**Exercise brief:** Once you have read the records below, restate them word for word.
────────────────────
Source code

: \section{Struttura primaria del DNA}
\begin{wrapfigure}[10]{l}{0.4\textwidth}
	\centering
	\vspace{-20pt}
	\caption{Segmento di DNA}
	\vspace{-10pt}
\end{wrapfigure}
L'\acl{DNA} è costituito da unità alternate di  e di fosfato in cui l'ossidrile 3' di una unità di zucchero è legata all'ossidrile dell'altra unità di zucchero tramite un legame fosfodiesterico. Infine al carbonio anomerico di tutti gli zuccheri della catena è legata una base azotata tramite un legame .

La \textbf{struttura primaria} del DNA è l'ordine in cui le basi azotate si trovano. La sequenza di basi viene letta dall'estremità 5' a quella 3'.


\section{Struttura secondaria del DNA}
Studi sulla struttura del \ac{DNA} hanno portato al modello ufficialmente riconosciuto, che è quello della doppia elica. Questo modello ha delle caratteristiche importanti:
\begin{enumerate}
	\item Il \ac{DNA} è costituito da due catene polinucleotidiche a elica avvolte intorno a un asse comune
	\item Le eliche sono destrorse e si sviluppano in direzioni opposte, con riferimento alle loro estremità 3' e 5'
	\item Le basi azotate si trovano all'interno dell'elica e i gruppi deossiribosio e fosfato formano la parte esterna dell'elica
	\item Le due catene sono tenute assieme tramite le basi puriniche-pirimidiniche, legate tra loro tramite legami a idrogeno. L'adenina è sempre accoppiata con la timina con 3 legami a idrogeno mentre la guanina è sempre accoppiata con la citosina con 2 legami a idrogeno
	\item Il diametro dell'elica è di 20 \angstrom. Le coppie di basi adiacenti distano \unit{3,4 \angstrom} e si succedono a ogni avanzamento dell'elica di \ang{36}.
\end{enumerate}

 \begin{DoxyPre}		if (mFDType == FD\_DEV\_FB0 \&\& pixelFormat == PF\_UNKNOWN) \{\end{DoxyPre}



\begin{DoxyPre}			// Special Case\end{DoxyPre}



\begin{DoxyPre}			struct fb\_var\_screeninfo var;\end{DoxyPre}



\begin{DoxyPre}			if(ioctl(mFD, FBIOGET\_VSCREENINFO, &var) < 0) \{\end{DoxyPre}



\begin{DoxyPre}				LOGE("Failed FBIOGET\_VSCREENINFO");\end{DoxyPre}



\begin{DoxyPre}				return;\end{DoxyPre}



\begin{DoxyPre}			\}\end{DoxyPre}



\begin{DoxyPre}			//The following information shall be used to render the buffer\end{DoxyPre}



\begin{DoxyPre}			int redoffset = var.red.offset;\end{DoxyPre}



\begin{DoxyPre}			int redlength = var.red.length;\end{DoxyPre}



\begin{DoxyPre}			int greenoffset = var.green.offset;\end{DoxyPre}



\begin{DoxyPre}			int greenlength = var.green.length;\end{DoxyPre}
────────────────────
**Response to the exercise:**
Source code

: \section{Struttura primaria del DNA}
\begin{wrapfigure}[10]{l}{0.4\textwidth}
	\centering
	\vspace{-20pt}
	\caption{Segmento di DNA}
	\vspace{-10pt}
\end{wrapfigure}
L'\acl{DNA} è costituito da unità alternate di  e di fosfato in cui l'ossidrile 3' di una unità di zucchero è legata all'ossidrile dell'altra unità di zucchero tramite un legame fosfodiesterico. Infine al carbonio anomerico di tutti gli zuccheri della catena è legata una base azotata tramite un legame .

La \textbf{struttura primaria} del DNA è l'ordine in cui le basi azotate si trovano. La sequenza di basi viene letta dall'estremità 5' a quella 3'.


\section{Struttura secondaria del DNA}
Studi sulla struttura del \ac{DNA} hanno portato al modello ufficialmente riconosciuto, che è quello della doppia elica. Questo modello ha delle caratteristiche importanti:
\begin{enumerate}
	\item Il \ac{DNA} è costituito da due catene polinucleotidiche a elica avvolte intorno a un asse comune
	\item Le eliche sono destrorse e si sviluppano in direzioni opposte, con riferimento alle loro estremità 3' e 5'
	\item Le basi azotate si trovano all'interno dell'elica e i gruppi deossiribosio e fosfato formano la parte esterna dell'elica
	\item Le due catene sono tenute assieme tramite le basi puriniche-pirimidiniche, legate tra loro tramite legami a idrogeno. L'adenina è sempre accoppiata con la timina con 3 legami a idrogeno mentre la guanina è sempre accoppiata con la citosina con 2 legami a idrogeno
	\item Il diametro dell'elica è di 20 \angstrom. Le coppie di basi adiacenti distano \unit{3,4 \angstrom} e si succedono a ogni avanzamento dell'elica di \ang{36}.
\end{enumerate}

 \begin{DoxyPre}		if (mFDType == FD\_DEV\_FB0 \&\& pixelFormat == PF\_UNKNOWN) \{\end{DoxyPre}



\begin{DoxyPre}			// Special Case\end{DoxyPre}



\begin{DoxyPre}			struct fb\_var\_screeninfo var;\end{DoxyPre}



\begin{DoxyPre}			if(ioctl(mFD, FBIOGET\_VSCREENINFO, &var) < 0) \{\end{DoxyPre}



\begin{DoxyPre}				LOGE("Failed FBIOGET\_VSCREENINFO");\end{DoxyPre}



\begin{DoxyPre}				return;\end{DoxyPre}



\begin{DoxyPre}			\}\end{DoxyPre}



\begin{DoxyPre}			//The following information shall be used to render the buffer\end{DoxyPre}



\begin{DoxyPre}			int redoffset = var.red.offset;\end{DoxyPre}



\begin{DoxyPre}			int redlength = var.red.length;\end{DoxyPre}



\begin{DoxyPre}			int greenoffset = var.green.offset;\end{DoxyPre}



\begin{DoxyPre}			int greenlength = var.green.length;\end{DoxyPre}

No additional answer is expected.